## TO DO
The answer must be every line from the entries below that includes "with".

## RECORDS SHOWN
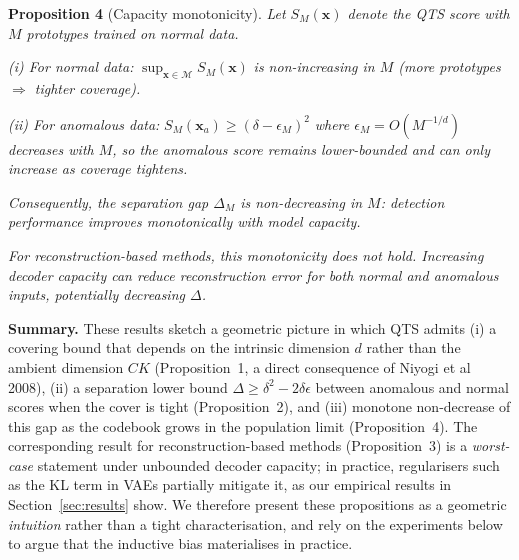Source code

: \documentclass{iopjournal}
\begin{document}
\textbf{Proposition 4} (Capacity monotonicity). \emph{Let $S_M(\mathbf{x})$ denote the QTS score with $M$ prototypes trained on normal data.}

\emph{(i) For normal data:} $\sup_{\mathbf{x} \in \mathcal{M}} S_M(\mathbf{x})$ \emph{is non-increasing in $M$ (more prototypes $\Rightarrow$ tighter coverage).}

\emph{(ii) For anomalous data:} $S_M(\mathbf{x}_a) \geq (\delta - \epsilon_M)^2$ \emph{where $\epsilon_M = O(M^{-1/d})$ decreases with $M$, so the anomalous score remains lower-bounded and can only increase as coverage tightens.}

\emph{Consequently, the separation gap $\Delta_M$ is non-decreasing in $M$: detection performance improves monotonically with model capacity.}

\emph{For reconstruction-based methods, this monotonicity does not hold. Increasing decoder capacity can reduce reconstruction error for both normal and anomalous inputs, potentially decreasing $\Delta$.}

\textbf{Summary.} These results sketch a geometric picture in which QTS admits (i) a covering bound that depends on the intrinsic dimension $d$ rather than the ambient dimension $CK$ (Proposition~1, a direct consequence of Niyogi et al 2008), (ii) a separation lower bound $\Delta \geq \delta^2 - 2\delta\epsilon$ between anomalous and normal scores when the cover is tight (Proposition~2), and (iii) monotone non-decrease of this gap as the codebook grows in the population limit (Proposition~4). The corresponding result for reconstruction-based methods (Proposition~3) is a \emph{worst-case} statement under unbounded decoder capacity; in practice, regularisers such as the KL term in VAEs partially mitigate it, as our empirical results in Section~\ref{sec:results} show. We therefore present these propositions as a geometric \emph{intuition} rather than a tight characterisation,  and rely on the experiments below to argue that the inductive bias materialises in practice.
\end{document}
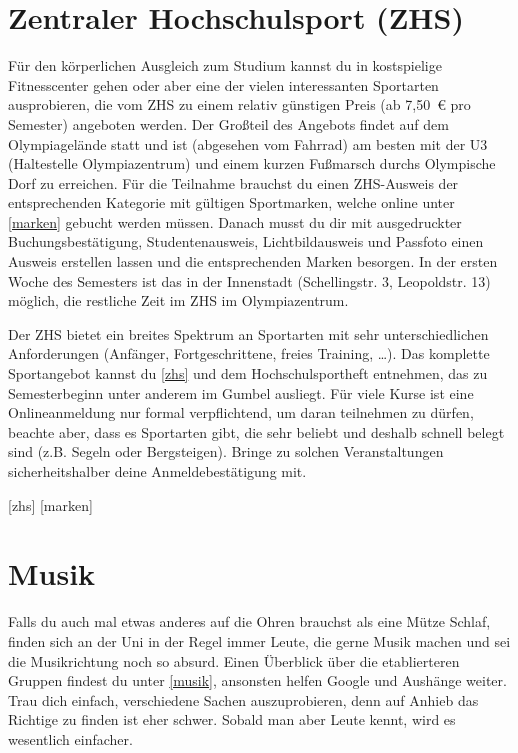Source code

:\section{Zentraler Hochschulsport (ZHS)}

Für den körperlichen Ausgleich zum Studium kannst du in kostspielige
Fitnesscenter gehen oder aber eine der vielen interessanten Sportarten
ausprobieren, die vom ZHS zu einem relativ günstigen Preis (ab 7,50~€ pro
Semester) angeboten werden. Der Großteil des Angebots findet auf dem
Olympiagelände statt und ist (abgesehen vom Fahrrad) am besten mit der U3
(Haltestelle Olympiazentrum) und einem kurzen Fußmarsch durchs Olympische Dorf
zu erreichen. Für die Teilnahme brauchst du einen ZHS-Ausweis der
entsprechenden Kategorie mit gültigen Sportmarken, welche online unter
\ref{marken} gebucht werden müssen. Danach musst du dir mit ausgedruckter
Buchungsbestätigung, Studentenausweis, Lichtbildausweis und Passfoto einen
Ausweis erstellen lassen und die entsprechenden Marken besorgen. In der ersten
Woche des Semesters ist das in der Innenstadt (Schellingstr. 3, Leopoldstr. 13)
möglich, die restliche Zeit im ZHS im Olympiazentrum. 

Der ZHS bietet ein breites Spektrum an Sportarten mit sehr unterschiedlichen
Anforderungen (Anfänger, Fortgeschrittene, freies Training, \ldots). Das
komplette Sportangebot kannst du \ref{zhs} und dem Hochschulsportheft
entnehmen, das zu Semesterbeginn unter anderem im Gumbel ausliegt. Für viele
Kurse ist eine Onlineanmeldung nur formal verpflichtend, um daran teilnehmen zu
dürfen, beachte aber, dass es Sportarten gibt, die sehr beliebt und deshalb
schnell belegt sind (z.B. Segeln oder Bergsteigen). Bringe zu solchen
Veranstaltungen sicherheitshalber deine Anmeldebestätigung mit.

\begin{urlList}
	[zhs]
	[marken]
\end{urlList}

\section{Musik}
Falls du auch mal etwas anderes auf die Ohren brauchst als eine
Mütze Schlaf, finden sich an der Uni in der Regel immer Leute, die gerne Musik
machen und sei die Musikrichtung noch so absurd. Einen Überblick über die
etablierteren Gruppen findest du unter \ref{musik}, ansonsten helfen Google und
Aushänge weiter. Trau dich einfach, verschiedene Sachen auszuprobieren, denn
auf Anhieb das Richtige zu finden ist eher schwer. Sobald man aber Leute kennt,
wird es wesentlich einfacher.

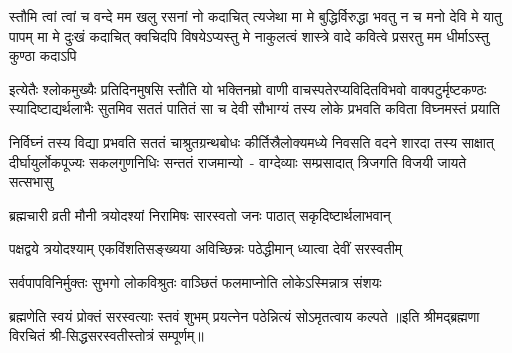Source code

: \fourlineindentedshloka
{स्तौमि त्वां त्वां च वन्दे मम खलु रसनां नो कदाचित् त्यजेथा}
{मा मे बुद्धिर्विरुद्धा भवतु न च मनो देवि मे यातु पापम्}
{मा मे दुःखं कदाचित् क्वचिदपि विषयेऽप्यस्तु मे नाकुलत्वं}
{शास्त्रे वादे कवित्वे प्रसरतु मम धीर्माऽस्तु कुण्ठा कदाऽपि}

\fourlineindentedshloka
{इत्येतैः श्लोकमुख्यैः प्रतिदिनमुषसि स्तौति यो भक्तिनम्रो}
{वाणी वाचस्पतेरप्यविदितविभवो वाक्पटुर्मृष्टकण्ठः}
{स्यादिष्टाद्यर्थलाभैः सुतमिव सततं पातितं सा च देवी}
{सौभाग्यं तस्य लोके प्रभवति कविता विघ्नमस्तं प्रयाति}

\fourlineindentedshloka
{निर्विघ्नं तस्य विद्या प्रभवति सततं चाश्रुतग्रन्थबोधः}
{कीर्तिस्रैलोक्यमध्ये निवसति वदने शारदा तस्य साक्षात्}
{दीर्घायुर्लोकपूज्यः सकलगुणनिधिः सन्ततं राजमान्यो~-}
{वाग्देव्याः सम्प्रसादात् त्रिजगति विजयी जायते सत्सभासु}

\twolineshloka
{ब्रह्मचारी व्रती मौनी त्रयोदश्यां निरामिषः}
{सारस्वतो जनः पाठात् सकृदिष्टार्थलाभवान्}

\twolineshloka
{पक्षद्वये त्रयोदश्याम् एकविंशतिसङ्ख्यया}
{अविच्छिन्नः पठेद्धीमान् ध्यात्वा देवीं सरस्वतीम्}

\twolineshloka
{सर्वपापविनिर्मुक्तः सुभगो लोकविश्रुतः}
{वाञ्छितं फलमाप्नोति लोकेऽस्मिन्नात्र संशयः}

\twolineshloka
{ब्रह्मणेति स्वयं प्रोक्तं सरस्वत्याः स्तवं शुभम्}
{प्रयत्नेन पठेन्नित्यं सोऽमृतत्वाय कल्पते}
॥इति श्रीमद्ब्रह्मणा विरचितं श्री-सिद्धसरस्वतीस्तोत्रं सम्पूर्णम्॥
\setlength{\shlokaspaceskip}{24pt}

## REPLY
\textbf{Proposition 4} (Capacity monotonicity). \emph{Let $S_M(\mathbf{x})$ denote the QTS score with $M$ prototypes trained on normal data.}
\emph{(ii) For anomalous data:} $S_M(\mathbf{x}_a) \geq (\delta - \epsilon_M)^2$ \emph{where $\epsilon_M = O(M^{-1/d})$ decreases with $M$, so the anomalous score remains lower-bounded and can only increase as coverage tightens.}
\emph{Consequently, the separation gap $\Delta_M$ is non-decreasing in $M$: detection performance improves monotonically with model capacity.}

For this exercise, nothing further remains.